Work required –
From the line below that contains "(4) 迭代地执行上述步骤以" to the line that contains "由于联邦学习的重点是通过以分", repeat every line exactly, both ends included, and nothing else.

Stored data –
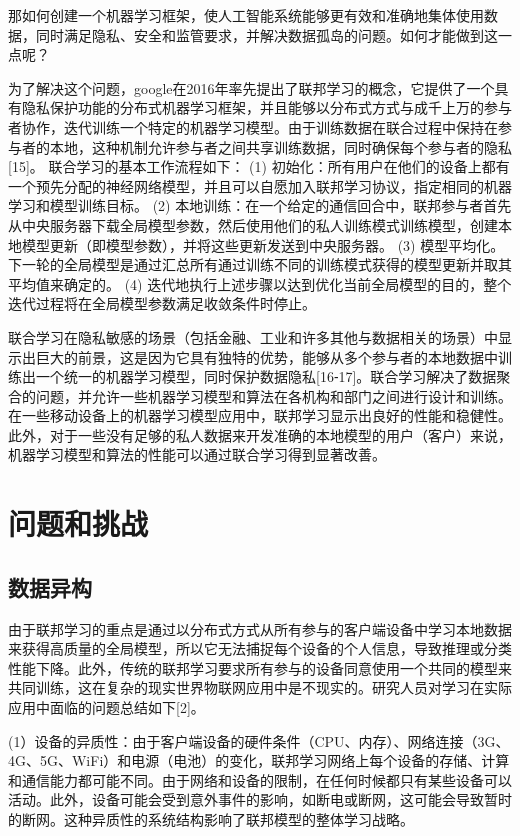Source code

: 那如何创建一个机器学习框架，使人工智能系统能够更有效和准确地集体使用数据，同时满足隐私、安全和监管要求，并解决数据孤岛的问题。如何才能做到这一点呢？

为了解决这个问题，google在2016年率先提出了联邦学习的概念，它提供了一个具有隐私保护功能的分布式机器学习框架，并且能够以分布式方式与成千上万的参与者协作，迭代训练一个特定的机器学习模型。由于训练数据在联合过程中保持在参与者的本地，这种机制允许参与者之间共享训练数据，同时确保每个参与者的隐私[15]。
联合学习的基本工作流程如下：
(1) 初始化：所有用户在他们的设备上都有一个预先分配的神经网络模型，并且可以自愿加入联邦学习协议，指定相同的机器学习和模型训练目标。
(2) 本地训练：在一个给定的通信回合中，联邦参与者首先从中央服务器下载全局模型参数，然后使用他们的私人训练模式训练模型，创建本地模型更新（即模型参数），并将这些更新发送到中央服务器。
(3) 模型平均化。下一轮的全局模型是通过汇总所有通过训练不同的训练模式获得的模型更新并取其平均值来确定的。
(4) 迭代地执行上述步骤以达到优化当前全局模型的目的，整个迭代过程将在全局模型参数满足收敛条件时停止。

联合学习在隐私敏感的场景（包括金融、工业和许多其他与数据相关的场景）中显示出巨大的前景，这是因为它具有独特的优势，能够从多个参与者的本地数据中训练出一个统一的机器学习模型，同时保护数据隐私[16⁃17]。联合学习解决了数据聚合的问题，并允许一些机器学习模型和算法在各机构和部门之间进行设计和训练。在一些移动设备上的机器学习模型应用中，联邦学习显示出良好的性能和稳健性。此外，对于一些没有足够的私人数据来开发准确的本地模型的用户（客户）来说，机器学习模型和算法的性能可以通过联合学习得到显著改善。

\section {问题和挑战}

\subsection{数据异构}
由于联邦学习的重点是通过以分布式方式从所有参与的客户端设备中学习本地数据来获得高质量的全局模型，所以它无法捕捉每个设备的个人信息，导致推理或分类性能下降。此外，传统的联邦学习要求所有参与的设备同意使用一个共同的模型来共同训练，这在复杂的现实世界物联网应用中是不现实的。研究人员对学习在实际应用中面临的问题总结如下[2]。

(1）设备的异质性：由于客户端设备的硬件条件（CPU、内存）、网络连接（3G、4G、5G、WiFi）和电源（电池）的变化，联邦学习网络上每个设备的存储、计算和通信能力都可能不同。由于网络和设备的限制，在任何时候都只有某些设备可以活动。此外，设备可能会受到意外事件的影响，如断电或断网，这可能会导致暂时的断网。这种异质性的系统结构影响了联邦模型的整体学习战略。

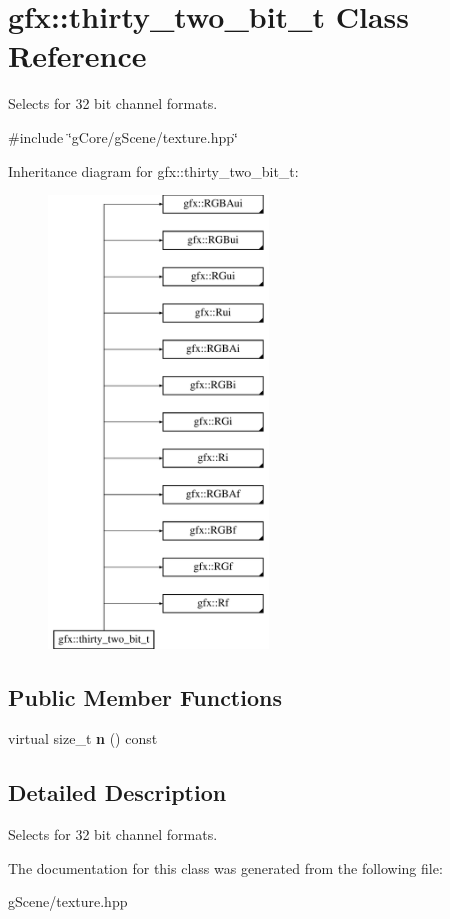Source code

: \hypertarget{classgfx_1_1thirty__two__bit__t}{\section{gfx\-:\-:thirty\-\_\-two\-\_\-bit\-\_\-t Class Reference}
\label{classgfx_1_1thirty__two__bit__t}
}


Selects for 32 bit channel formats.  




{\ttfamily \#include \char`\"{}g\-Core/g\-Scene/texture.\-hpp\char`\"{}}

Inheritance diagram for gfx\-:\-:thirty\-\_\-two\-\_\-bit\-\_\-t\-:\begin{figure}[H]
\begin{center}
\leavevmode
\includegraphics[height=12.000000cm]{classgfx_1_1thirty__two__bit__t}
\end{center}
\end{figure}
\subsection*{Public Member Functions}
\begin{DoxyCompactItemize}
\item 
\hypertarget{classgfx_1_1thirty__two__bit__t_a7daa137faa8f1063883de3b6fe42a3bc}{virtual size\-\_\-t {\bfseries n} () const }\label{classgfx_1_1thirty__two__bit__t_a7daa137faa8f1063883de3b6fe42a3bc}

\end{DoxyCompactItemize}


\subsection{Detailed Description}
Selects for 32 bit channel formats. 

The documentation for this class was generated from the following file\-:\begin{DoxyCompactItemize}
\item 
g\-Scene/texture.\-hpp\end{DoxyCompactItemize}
--
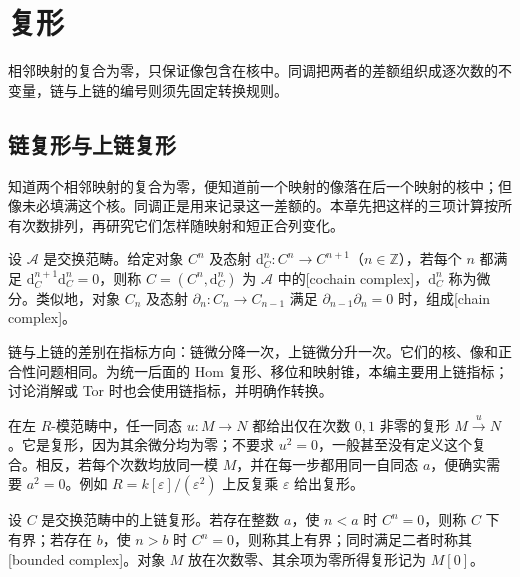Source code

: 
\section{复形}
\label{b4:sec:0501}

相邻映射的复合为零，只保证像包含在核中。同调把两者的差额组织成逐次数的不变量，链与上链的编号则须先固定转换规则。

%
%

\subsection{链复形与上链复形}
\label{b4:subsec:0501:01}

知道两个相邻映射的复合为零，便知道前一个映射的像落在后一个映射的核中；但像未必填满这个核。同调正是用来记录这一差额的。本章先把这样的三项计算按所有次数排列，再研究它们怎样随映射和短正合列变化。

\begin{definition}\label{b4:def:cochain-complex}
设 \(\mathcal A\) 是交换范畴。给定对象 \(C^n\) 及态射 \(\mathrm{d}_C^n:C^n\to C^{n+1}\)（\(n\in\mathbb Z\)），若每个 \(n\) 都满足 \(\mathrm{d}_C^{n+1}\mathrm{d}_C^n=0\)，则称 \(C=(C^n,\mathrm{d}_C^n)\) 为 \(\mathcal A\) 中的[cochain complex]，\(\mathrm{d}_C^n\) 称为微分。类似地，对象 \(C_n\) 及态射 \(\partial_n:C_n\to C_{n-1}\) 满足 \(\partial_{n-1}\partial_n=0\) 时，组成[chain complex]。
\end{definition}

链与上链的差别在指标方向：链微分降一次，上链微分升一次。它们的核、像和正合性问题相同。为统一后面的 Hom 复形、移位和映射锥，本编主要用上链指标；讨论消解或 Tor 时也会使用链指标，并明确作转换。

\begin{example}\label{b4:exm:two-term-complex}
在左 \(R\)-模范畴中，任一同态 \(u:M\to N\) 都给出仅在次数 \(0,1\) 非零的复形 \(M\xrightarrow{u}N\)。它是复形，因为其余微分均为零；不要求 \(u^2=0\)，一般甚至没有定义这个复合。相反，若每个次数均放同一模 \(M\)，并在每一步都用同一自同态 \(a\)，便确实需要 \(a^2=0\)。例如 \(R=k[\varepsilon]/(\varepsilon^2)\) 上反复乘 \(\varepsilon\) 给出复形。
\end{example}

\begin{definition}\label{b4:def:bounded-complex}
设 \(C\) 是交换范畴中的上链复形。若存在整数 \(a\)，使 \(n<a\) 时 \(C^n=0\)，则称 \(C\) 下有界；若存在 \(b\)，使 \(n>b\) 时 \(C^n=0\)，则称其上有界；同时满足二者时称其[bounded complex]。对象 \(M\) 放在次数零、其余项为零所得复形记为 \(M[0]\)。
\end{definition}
---
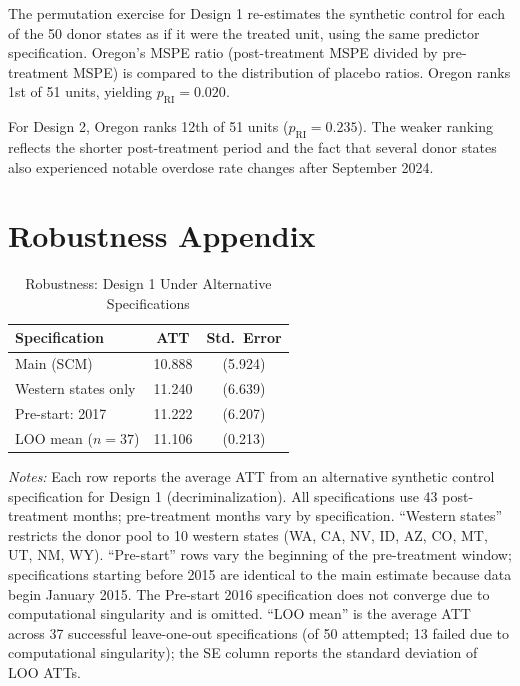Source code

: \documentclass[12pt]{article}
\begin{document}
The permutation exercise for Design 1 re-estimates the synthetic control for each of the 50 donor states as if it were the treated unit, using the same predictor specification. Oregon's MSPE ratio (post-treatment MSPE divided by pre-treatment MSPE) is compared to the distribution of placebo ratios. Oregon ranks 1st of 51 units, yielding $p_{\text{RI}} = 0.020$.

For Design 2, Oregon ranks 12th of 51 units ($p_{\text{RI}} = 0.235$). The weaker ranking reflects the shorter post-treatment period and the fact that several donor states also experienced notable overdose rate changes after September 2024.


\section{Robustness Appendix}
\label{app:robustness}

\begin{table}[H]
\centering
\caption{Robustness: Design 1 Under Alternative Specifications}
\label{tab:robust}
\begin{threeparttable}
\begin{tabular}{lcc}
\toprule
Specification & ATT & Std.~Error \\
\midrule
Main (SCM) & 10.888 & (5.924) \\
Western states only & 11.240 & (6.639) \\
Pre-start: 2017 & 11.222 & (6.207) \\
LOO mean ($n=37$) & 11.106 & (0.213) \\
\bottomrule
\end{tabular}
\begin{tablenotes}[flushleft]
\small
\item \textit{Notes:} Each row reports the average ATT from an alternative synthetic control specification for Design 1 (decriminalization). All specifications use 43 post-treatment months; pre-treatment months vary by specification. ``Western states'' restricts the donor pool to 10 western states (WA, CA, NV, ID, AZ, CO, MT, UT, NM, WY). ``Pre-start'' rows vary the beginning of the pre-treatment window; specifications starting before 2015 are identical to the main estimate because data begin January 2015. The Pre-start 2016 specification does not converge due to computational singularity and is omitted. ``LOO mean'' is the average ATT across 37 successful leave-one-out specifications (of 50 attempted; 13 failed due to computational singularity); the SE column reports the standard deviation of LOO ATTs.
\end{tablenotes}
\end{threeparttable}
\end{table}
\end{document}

Answer section –
(4) 迭代地执行上述步骤以达到优化当前全局模型的目的，整个迭代过程将在全局模型参数满足收敛条件时停止。

联合学习在隐私敏感的场景（包括金融、工业和许多其他与数据相关的场景）中显示出巨大的前景，这是因为它具有独特的优势，能够从多个参与者的本地数据中训练出一个统一的机器学习模型，同时保护数据隐私[16⁃17]。联合学习解决了数据聚合的问题，并允许一些机器学习模型和算法在各机构和部门之间进行设计和训练。在一些移动设备上的机器学习模型应用中，联邦学习显示出良好的性能和稳健性。此外，对于一些没有足够的私人数据来开发准确的本地模型的用户（客户）来说，机器学习模型和算法的性能可以通过联合学习得到显著改善。

\section {问题和挑战}

\subsection{数据异构}
由于联邦学习的重点是通过以分布式方式从所有参与的客户端设备中学习本地数据来获得高质量的全局模型，所以它无法捕捉每个设备的个人信息，导致推理或分类性能下降。此外，传统的联邦学习要求所有参与的设备同意使用一个共同的模型来共同训练，这在复杂的现实世界物联网应用中是不现实的。研究人员对学习在实际应用中面临的问题总结如下[2]。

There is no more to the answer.